# journeyman wireman....looking for work? read



## flyboy (Jun 13, 2011)

aktrapper said:


> I just left a contractor...heading to work for a utility. the contractor owner said they need 5 good journeyman to keep up. Especially a service electrician or two. it was an ok deal....paid foreman scale. they are looking for guys that want to relocate indefinitly to juneau. Ak.
> They expect a lot from their guys. this is thru local ibew contract. no men on the books. I left on good terms...told em i would ask round. Good deal for single guys. pm me for details.


If I was 30 years younger and single I'd be all over it. :thumbsup:


----------



## eejack (Jul 14, 2012)

What is scale in Alaska if you don't mind?


----------



## aktrapper (May 28, 2013)

It aint too shabby 38.02 / hr j man wireman...foreman 41 and change.
An awesome 8.90/ hr for pension as well as h&w.


----------



## aktrapper (May 28, 2013)

How does that compare with down in america?


----------



## Brother Noah (Jul 18, 2013)

aktrapper said:


> How does that compare with down in america?

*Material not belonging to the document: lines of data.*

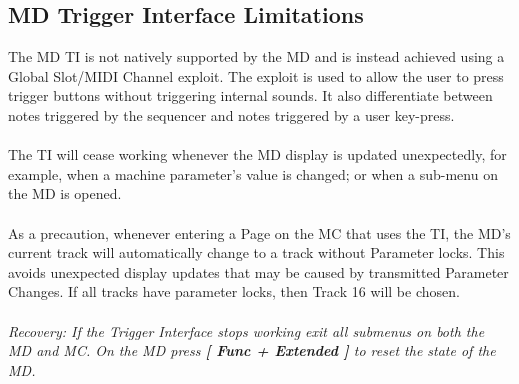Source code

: \subsection{MD Trigger Interface Limitations}
The MD TI is not natively supported by the MD and is instead achieved using a Global Slot/MIDI Channel exploit. The exploit is used to allow the user to press trigger buttons without triggering internal sounds. It also differentiate between notes triggered by the sequencer and notes triggered by a user key-press.\\
\\
The TI will cease working whenever the MD display is updated unexpectedly, for example, when a machine parameter's value is changed; or when a sub-menu on the MD is opened.\\
\\
As a precaution, whenever entering a Page on the MC that uses the TI, the MD's current track will automatically change to a track without Parameter locks. This avoids unexpected display updates that may be caused by transmitted Parameter Changes. If all tracks have parameter locks, then Track 16 will be chosen.\\
\\
\textit{Recovery: If the Trigger Interface stops working exit all submenus on both the MD and MC. On the MD press \textbf{[ Func + Extended ]} to reset the state of the MD.}


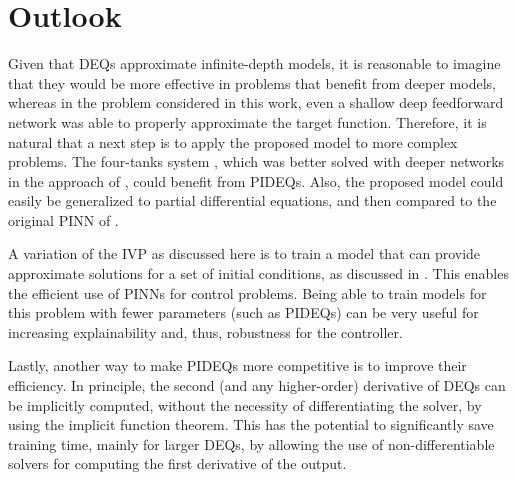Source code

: 
\section{Outlook}

Given that \gls{DEQ}s approximate infinite-depth models, it is reasonable to imagine that they would be more effective in problems that benefit from deeper models, whereas in the problem considered in this work, even a shallow deep feedforward network was able to properly approximate the target function.
Therefore, it is natural that a next step is to apply the proposed model to more complex problems.
The four-tanks system \cite{johansson_quadruple-tank_2000,gatzke_model_2000}, which was better solved with deeper networks in the approach of \textcite{Antonelo2021}, could benefit from \glspl{PIDEQ}.
Also, the proposed model could easily be generalized to partial differential equations, and then compared to the original \gls{PINN} of \textcite{Raissi2019}.

A variation of the \gls{IVP} as discussed here is to train a model that can provide approximate solutions for a set of initial conditions, as discussed in \textcite{Antonelo2021,Arnold2021}.
This enables the efficient use of \glspl{PINN} for control problems.
Being able to train models for this problem with fewer parameters (such as \glspl{PIDEQ}) can be very useful for increasing explainability and, thus, robustness for the controller.

Lastly, another way to make \glspl{PIDEQ} more competitive is to improve their efficiency.
In principle, the second (and any higher-order) derivative of \glspl{DEQ} can be implicitly computed, without the necessity of differentiating the solver, by using the implicit function theorem.
This has the potential to significantly save training time, mainly for larger \glspl{DEQ}, by allowing the use of non-differentiable solvers for computing the first derivative of the output.

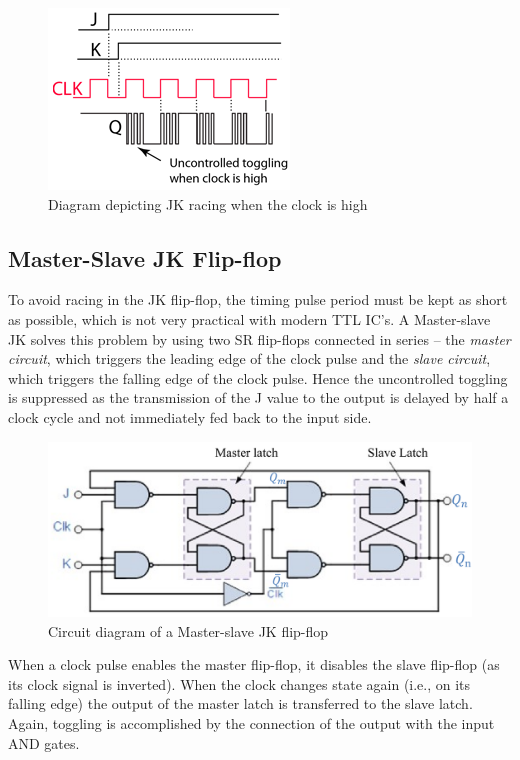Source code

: \begin{figure}[H]
    \centering
    \includegraphics[width=0.55\columnwidth]{images/jkrace1.png}
    \caption{Diagram depicting JK racing when the clock is high}
    \label{race0}
\end{figure}

\subsection*{Master-Slave JK Flip-flop}
To avoid racing in the JK flip-flop, the timing pulse period must be kept as short as possible, which is not very practical with modern TTL IC's. A Master-slave JK solves this problem by using two SR flip-flops connected in series -- the \textit{master circuit}, which triggers the leading edge of the clock pulse and the \textit{slave circuit}, which triggers the falling edge of the clock pulse. Hence the uncontrolled toggling is suppressed as the transmission of the J value to the output is delayed by half a clock cycle and not immediately fed back to the input side.

\begin{figure}[H]
    \centering
    \includegraphics[width=0.90\columnwidth]{images/msjk.png}
    \caption{Circuit diagram of a Master-slave JK flip-flop}
    \label{5}
\end{figure}

When a clock pulse enables the master flip-flop, it disables the slave flip-flop (as its clock signal is inverted). When the clock
changes state again (i.e., on its falling edge) the output of the master latch is transferred
to the slave latch. Again, toggling is accomplished by the connection of the output with
the input AND gates.

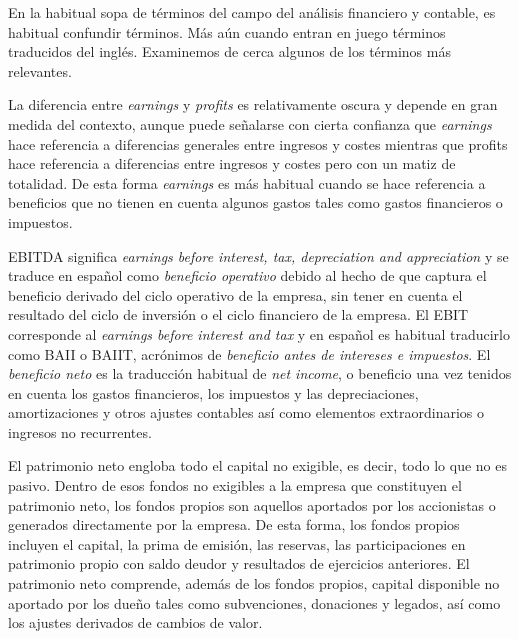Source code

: \documentclass{nuevotema}
\begin{document}
\conceptos


En la habitual sopa de términos del campo del análisis financiero y contable, es habitual confundir términos. Más aún cuando entran en juego términos traducidos del inglés. Examinemos de cerca algunos de los términos más relevantes.

La diferencia entre \textit{earnings} y \textit{profits} es relativamente oscura y depende en gran medida del contexto, aunque puede señalarse con cierta confianza que \textit{earnings} hace referencia a diferencias generales entre ingresos y costes mientras que profits hace referencia a diferencias entre ingresos y costes pero con un matiz de totalidad. De esta forma \textit{earnings} es más habitual cuando se hace referencia a beneficios que no tienen en cuenta algunos gastos tales como gastos financieros o impuestos. 

EBITDA significa \textit{earnings before interest, tax, depreciation and appreciation} y se traduce en español como \textit{beneficio operativo} debido al hecho de que captura el beneficio derivado del ciclo operativo de la empresa, sin tener en cuenta el resultado del ciclo de inversión o el ciclo financiero de la empresa. El EBIT corresponde al \textit{earnings before interest and tax} y en español es habitual traducirlo como BAII o BAIIT, acrónimos de \textit{beneficio antes de intereses e impuestos}. El \textit{beneficio neto} es la traducción habitual de \textit{net income}, o beneficio una vez tenidos en cuenta los gastos financieros, los impuestos y las depreciaciones, amortizaciones y otros ajustes contables así como elementos extraordinarios o ingresos no recurrentes.


El patrimonio neto engloba todo el capital no exigible, es decir, todo lo que no es pasivo. Dentro de esos fondos no exigibles a la empresa que constituyen el patrimonio neto, los fondos propios son aquellos aportados por los accionistas o generados directamente por la empresa. De esta forma, los fondos propios incluyen el capital, la prima de emisión, las reservas, las participaciones en patrimonio propio con saldo deudor y resultados de ejercicios anteriores. El patrimonio neto comprende, además de los fondos propios, capital disponible no aportado por los dueño tales como subvenciones, donaciones y legados, así como los ajustes derivados de cambios de valor.
\end{document}
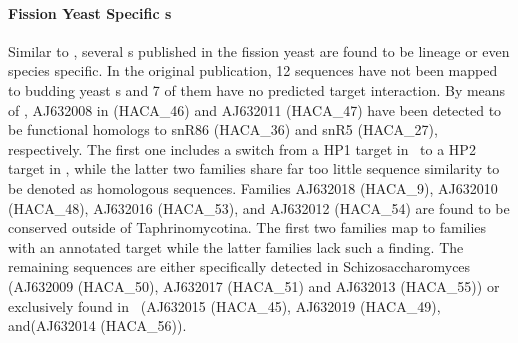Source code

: \paragraph{\textbf{Fission Yeast Specific \sno s}}

%
%
%
Similar to \calb, several \sno s published in the fission yeast
\cite{Li:2005} are found to be lineage or even species specific. In
the original publication, 12 sequences have not been mapped to budding
yeast \sno s and 7 of them have no predicted target interaction. By
means of \snostrip, AJ632008 in \cite{Li:2005} (HACA\_46) and AJ632011
(HACA\_47) have been detected to be functional homologs to snR86
(HACA\_36) and snR5 (HACA\_27), respectively. The first one includes a
switch from a HP1 target in \spo\ to a HP2 target in \sce, while the
latter two families share far too little sequence similarity to be
denoted as homologous sequences. Families AJ632018 (HACA\_9), AJ632010
(HACA\_48), AJ632016 (HACA\_53), and AJ632012 (HACA\_54) are found to
be conserved outside of Taphrinomycotina. The first two families map
to families with an annotated target while the latter families lack
such a finding. The remaining sequences are either specifically
detected in Schizosaccharomyces (AJ632009 (HACA\_50), AJ632017
(HACA\_51) and AJ632013 (HACA\_55)) or exclusively found in \spo\
(AJ632015 (HACA\_45), AJ632019 (HACA\_49), and(AJ632014 (HACA\_56)).


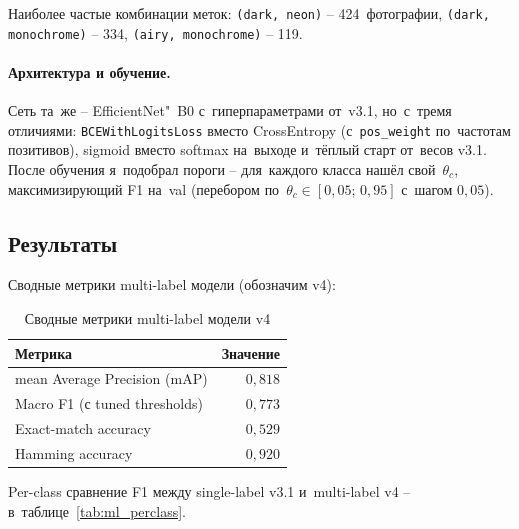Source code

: \documentclass[a4paper,12pt]{diplom}
\begin{document}
Наиболее частые комбинации меток: \texttt{(dark, neon)} -- 424~фотографии, \texttt{(dark, monochrome)} -- 334, \texttt{(airy, monochrome)} -- 119.

\paragraph{Архитектура и обучение.} Сеть та~же -- EfficientNet"~B0 с~гиперпараметрами от~v3.1, но~с~тремя отличиями: \texttt{BCEWithLogitsLoss} вместо CrossEntropy (с~\texttt{pos\_weight} по~частотам позитивов), sigmoid вместо softmax на~выходе и~тёплый старт от~весов v3.1. После обучения я~подобрал пороги -- для~каждого класса нашёл свой~$\theta_c$, максимизирующий F1 на~val (перебором по~$\theta_c \in [0{,}05;\,0{,}95]$ с~шагом $0{,}05$).

\subsection{Результаты}

Сводные метрики multi-label модели (обозначим v4):

\begin{table}[!ht]
\caption{Сводные метрики multi-label модели v4}
\label{tab:multilabel}
\centering
\begin{tabular}{lr}
\toprule
\textbf{Метрика} & \textbf{Значение} \\
\midrule
mean Average Precision (mAP) & $0{,}818$ \\
Macro F1 (с tuned thresholds) & $0{,}773$ \\
Exact-match accuracy        & $0{,}529$ \\
Hamming accuracy             & $0{,}920$ \\
\bottomrule
\end{tabular}
\end{table}

Per-class сравнение F1 между single-label v3.1 и~multi-label v4 -- в~таблице~\ref{tab:ml_perclass}.
\end{document}

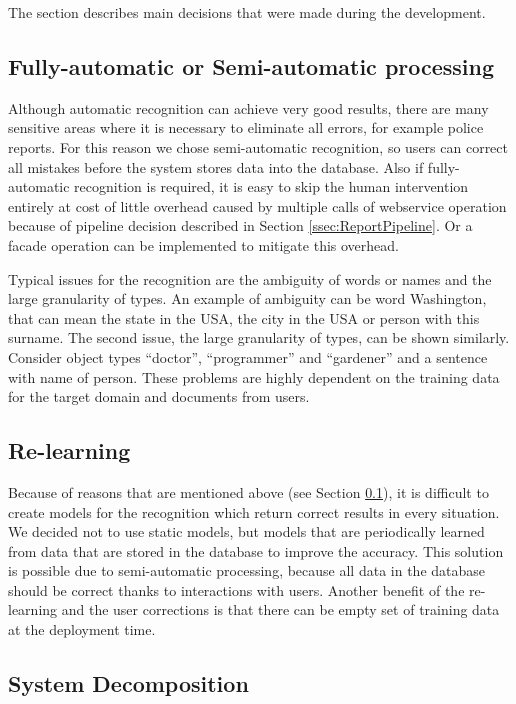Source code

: 
The section describes main decisions that were made during the development. 

\subsection{Fully-automatic or Semi-automatic processing}
\label{ssec:processing}

Although automatic recognition can achieve very good results, there are many
sensitive areas where it is necessary to eliminate all errors, for example
police reports. For this reason we chose semi-automatic recognition, so users
can correct all mistakes before the system stores data into the database. 
Also if fully-automatic recognition is required, it is easy
to skip the human intervention entirely at cost of little overhead caused by
multiple calls of webservice operation because of pipeline decision described in
Section \ref{ssec:ReportPipeline}. Or a facade operation can be implemented to
mitigate this overhead.

Typical issues for the recognition are the ambiguity of words or names and the
large granularity of types. An example of ambiguity can be word Washington, that
can mean the state in the USA, the city in the USA or person with this surname.
The second issue, the large granularity of types, can be shown similarly.
Consider object types ``doctor'', ``programmer'' and ``gardener'' and a sentence with
name of person. These problems are highly dependent on the training data for the
target domain and documents from users.

\subsection{Re-learning}

Because of reasons that are mentioned above (see Section \ref{ssec:processing}),
it is difficult to create models for the recognition which return correct
results in every situation. We decided not to use static models, but models that
are periodically learned from data that are stored in the database to improve
the accuracy. This solution is possible due to semi-automatic processing,
because all data in the database should be correct thanks to interactions with
users. Another benefit of the re-learning and the user corrections is that there
can be empty set of training data at the deployment time.

\subsection{System Decomposition}

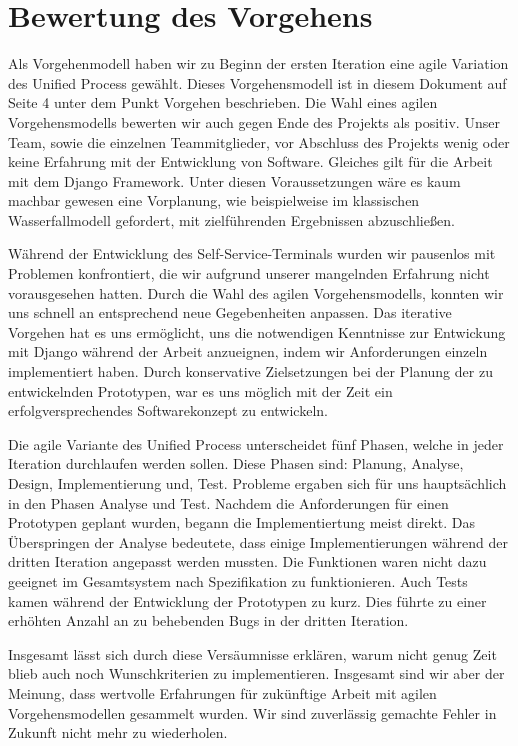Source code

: \section{Bewertung des Vorgehens}

Als Vorgehenmodell haben wir zu Beginn der ersten Iteration eine agile Variation des Unified Process gewählt. Dieses Vorgehensmodell ist in diesem Dokument auf Seite 4 unter dem Punkt  \glqq Vorgehen\grqq{} beschrieben. Die Wahl eines agilen Vorgehensmodells bewerten wir auch gegen Ende des Projekts als positiv. Unser Team, sowie die einzelnen Teammitglieder, vor Abschluss des Projekts wenig oder keine Erfahrung mit der Entwicklung von Software. Gleiches gilt für die Arbeit mit dem Django Framework. Unter diesen Voraussetzungen wäre es kaum machbar gewesen eine Vorplanung, wie beispielweise im klassischen Wasserfallmodell gefordert, mit zielführenden Ergebnissen abzuschließen. \par
\noindent Während der Entwicklung des Self-Service-Terminals wurden wir pausenlos mit Problemen konfrontiert, die wir aufgrund unserer mangelnden Erfahrung nicht vorausgesehen hatten. Durch die Wahl des agilen Vorgehensmodells, konnten wir uns schnell an entsprechend neue Gegebenheiten anpassen. Das iterative Vorgehen hat es uns ermöglicht, uns die notwendigen Kenntnisse zur Entwickung mit Django während der Arbeit anzueignen, indem wir Anforderungen einzeln implementiert haben. Durch konservative Zielsetzungen bei der Planung der zu entwickelnden Prototypen, war es uns möglich mit der Zeit ein erfolgversprechendes Softwarekonzept zu entwickeln.\par
\noindent Die agile Variante des Unified Process unterscheidet fünf Phasen, welche in jeder Iteration durchlaufen werden sollen. Diese Phasen sind: \glqq Planung\grqq{}, \glqq Analyse\grqq{}, \glqq Design\grqq{}, \glqq Implementierung\grqq{} und, \glqq Test\grqq{}. Probleme ergaben sich für uns hauptsächlich in den Phasen \glqq Analyse\grqq{} und \glqq Test\grqq{}. Nachdem die Anforderungen für einen Prototypen geplant wurden, begann die Implementiertung meist direkt. Das Überspringen der Analyse bedeutete, dass einige Implementierungen während der dritten Iteration angepasst werden mussten. Die Funktionen waren nicht dazu geeignet im Gesamtsystem nach Spezifikation zu funktionieren. Auch Tests kamen während der Entwicklung der Prototypen zu kurz. Dies führte zu einer erhöhten Anzahl an zu behebenden Bugs in der dritten Iteration.\par
\noindent Insgesamt lässt sich durch diese Versäumnisse erklären, warum nicht genug Zeit blieb auch noch Wunschkriterien zu implementieren. Insgesamt sind wir aber der Meinung, dass wertvolle Erfahrungen für zukünftige Arbeit mit agilen Vorgehensmodellen gesammelt wurden. Wir sind zuverlässig gemachte Fehler in Zukunft nicht mehr zu wiederholen.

 In California scales start around$35 up to $56 in the bay area.


----------



## aktrapper (May 28, 2013)

Oh wow. We also have a high cost of living. so double wow.


----------



## wildleg (Apr 12, 2009)

I'm suprised the scale's not higher in AK. do they pay the same for oil/pipeline work or do they get some kinda hazard pay ?


----------



## J_Captain (Jul 14, 2013)

The oil pipeline is on a different agreement that is a lower scale. But you get more hours and have no living expenses. I've been there. But I prefer staying in town (Anchorage). I have no interest in relocating to Juneau but would rather relocate the state Capitol to Anchorage. A lot of money is wasted keeping the Capitol in Juneau, in my opinion. We should put it to a population vote.


----------